(Records drawn from a dataset)
-- -- --
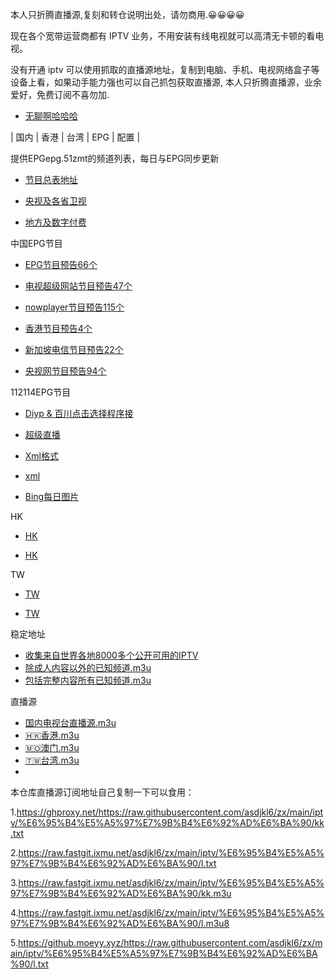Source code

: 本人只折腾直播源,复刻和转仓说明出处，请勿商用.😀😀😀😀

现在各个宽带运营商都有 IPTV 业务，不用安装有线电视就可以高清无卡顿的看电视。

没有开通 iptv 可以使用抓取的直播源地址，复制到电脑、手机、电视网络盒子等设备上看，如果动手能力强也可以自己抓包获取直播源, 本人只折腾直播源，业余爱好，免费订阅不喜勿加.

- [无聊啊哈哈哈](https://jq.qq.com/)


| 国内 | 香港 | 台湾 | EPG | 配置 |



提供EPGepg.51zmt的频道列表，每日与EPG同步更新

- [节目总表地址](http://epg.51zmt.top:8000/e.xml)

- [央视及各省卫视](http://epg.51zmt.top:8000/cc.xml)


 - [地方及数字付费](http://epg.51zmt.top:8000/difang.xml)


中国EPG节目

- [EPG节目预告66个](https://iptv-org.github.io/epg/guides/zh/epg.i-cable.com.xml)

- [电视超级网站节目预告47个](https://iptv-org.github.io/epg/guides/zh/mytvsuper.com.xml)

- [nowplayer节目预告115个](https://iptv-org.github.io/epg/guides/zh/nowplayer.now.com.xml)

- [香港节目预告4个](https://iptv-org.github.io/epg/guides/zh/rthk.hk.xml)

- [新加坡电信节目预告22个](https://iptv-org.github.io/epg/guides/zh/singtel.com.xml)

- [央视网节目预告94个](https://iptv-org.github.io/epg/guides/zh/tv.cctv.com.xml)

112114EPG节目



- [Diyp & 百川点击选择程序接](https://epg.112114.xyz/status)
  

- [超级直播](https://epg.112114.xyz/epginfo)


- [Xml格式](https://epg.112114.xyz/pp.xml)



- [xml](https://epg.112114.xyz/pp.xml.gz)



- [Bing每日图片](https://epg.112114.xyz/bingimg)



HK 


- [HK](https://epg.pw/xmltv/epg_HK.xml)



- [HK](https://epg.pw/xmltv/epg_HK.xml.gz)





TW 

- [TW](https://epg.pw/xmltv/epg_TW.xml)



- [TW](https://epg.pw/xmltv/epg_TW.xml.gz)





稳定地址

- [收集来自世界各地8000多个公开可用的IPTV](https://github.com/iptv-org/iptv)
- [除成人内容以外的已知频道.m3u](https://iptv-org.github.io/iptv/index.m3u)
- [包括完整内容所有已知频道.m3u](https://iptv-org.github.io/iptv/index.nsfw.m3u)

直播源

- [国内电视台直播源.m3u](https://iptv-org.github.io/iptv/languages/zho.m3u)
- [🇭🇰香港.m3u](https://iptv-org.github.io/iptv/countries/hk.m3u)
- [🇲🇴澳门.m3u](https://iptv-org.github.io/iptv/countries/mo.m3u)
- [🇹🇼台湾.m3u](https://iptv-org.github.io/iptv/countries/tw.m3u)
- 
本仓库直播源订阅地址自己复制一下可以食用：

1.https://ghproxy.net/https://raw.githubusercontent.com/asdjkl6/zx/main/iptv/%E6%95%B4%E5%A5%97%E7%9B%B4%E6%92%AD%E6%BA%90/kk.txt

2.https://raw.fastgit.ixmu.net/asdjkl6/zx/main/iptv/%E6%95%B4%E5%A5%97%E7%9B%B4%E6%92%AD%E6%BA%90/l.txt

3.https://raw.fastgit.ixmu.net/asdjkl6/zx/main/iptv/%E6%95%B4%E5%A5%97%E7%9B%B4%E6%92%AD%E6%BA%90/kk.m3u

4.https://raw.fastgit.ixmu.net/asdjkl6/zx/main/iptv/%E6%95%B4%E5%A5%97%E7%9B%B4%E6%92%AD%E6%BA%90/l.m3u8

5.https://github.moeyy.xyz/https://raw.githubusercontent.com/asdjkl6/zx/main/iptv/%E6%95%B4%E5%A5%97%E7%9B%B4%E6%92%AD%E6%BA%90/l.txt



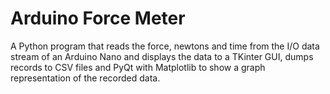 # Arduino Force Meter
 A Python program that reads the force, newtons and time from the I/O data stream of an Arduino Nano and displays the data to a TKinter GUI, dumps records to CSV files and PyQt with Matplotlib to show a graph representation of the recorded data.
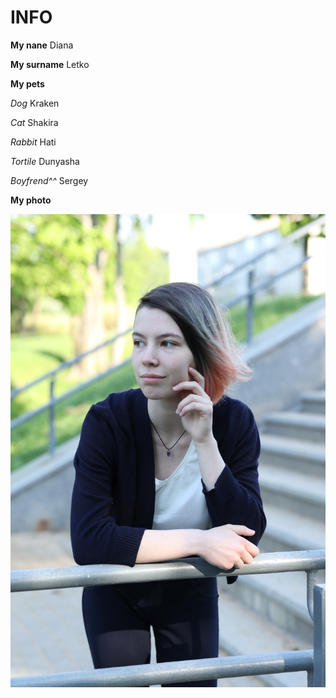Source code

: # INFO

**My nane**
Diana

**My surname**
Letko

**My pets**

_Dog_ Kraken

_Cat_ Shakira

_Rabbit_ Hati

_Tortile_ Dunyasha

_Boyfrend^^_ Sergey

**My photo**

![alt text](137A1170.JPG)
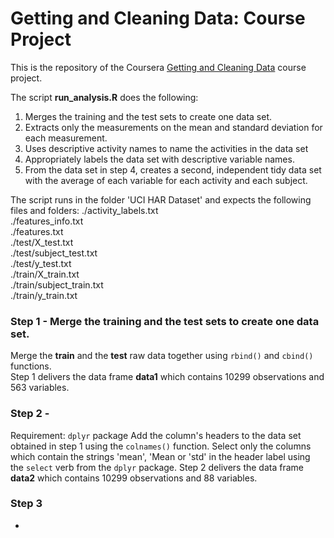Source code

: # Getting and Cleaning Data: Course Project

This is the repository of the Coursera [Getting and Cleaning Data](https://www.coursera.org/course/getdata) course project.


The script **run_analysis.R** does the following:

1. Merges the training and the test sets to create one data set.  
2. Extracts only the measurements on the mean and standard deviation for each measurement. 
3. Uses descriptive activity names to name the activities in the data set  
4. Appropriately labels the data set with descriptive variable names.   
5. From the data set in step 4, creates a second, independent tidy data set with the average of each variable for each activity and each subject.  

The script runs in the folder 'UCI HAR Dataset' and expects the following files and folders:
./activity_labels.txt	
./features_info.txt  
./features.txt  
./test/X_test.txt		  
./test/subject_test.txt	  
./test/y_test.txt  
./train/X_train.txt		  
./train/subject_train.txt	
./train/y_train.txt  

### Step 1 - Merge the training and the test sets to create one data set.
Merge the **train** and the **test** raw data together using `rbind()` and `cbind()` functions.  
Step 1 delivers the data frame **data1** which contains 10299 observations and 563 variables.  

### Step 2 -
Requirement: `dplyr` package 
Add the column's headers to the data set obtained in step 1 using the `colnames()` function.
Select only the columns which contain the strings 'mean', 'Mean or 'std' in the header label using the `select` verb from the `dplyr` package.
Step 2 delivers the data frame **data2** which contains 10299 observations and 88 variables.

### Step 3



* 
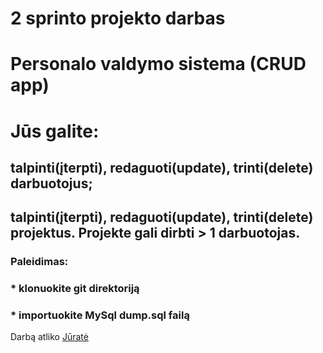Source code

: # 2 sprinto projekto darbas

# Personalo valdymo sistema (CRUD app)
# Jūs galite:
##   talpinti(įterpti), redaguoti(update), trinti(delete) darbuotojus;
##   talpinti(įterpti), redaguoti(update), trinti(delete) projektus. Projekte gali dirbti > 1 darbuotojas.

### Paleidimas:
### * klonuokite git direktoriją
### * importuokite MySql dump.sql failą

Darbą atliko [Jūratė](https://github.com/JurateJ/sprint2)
-- -- --
(AIM OF THE TASK) If a line contains the word "test", it counts; please state how many such lines the records above have, and nothing more.

(RESULT OF THIS EXERCISE) 6